# [HOW TO COMPLETE THIS TASK]
Count the lines below that contain the word "import". Give only the number.

_ _ _ _

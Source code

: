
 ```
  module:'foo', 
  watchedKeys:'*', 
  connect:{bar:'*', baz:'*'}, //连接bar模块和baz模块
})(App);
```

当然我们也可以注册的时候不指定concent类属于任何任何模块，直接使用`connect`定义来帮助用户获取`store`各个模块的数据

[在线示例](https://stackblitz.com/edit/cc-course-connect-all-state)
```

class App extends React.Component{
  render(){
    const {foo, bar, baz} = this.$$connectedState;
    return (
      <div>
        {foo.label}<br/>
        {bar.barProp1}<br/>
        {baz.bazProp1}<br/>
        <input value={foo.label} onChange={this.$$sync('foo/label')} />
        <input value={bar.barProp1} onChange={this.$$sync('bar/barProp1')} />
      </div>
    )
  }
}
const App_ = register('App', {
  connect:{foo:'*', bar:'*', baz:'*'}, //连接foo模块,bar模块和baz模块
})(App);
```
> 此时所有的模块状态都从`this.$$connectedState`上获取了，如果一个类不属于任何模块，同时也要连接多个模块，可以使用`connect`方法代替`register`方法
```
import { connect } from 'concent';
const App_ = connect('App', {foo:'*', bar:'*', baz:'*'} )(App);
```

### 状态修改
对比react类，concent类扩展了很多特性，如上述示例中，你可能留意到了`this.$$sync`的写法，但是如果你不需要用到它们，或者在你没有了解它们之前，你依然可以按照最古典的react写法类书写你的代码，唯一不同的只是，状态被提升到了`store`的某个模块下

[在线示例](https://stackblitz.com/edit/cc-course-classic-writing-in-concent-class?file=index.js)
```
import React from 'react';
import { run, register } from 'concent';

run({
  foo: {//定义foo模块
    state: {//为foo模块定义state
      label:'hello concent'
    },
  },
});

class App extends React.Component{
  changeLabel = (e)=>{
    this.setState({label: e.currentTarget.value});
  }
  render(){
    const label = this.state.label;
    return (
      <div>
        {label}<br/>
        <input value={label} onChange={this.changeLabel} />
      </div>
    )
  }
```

_ _ _ _

# [EXPECTED ANSWER]
3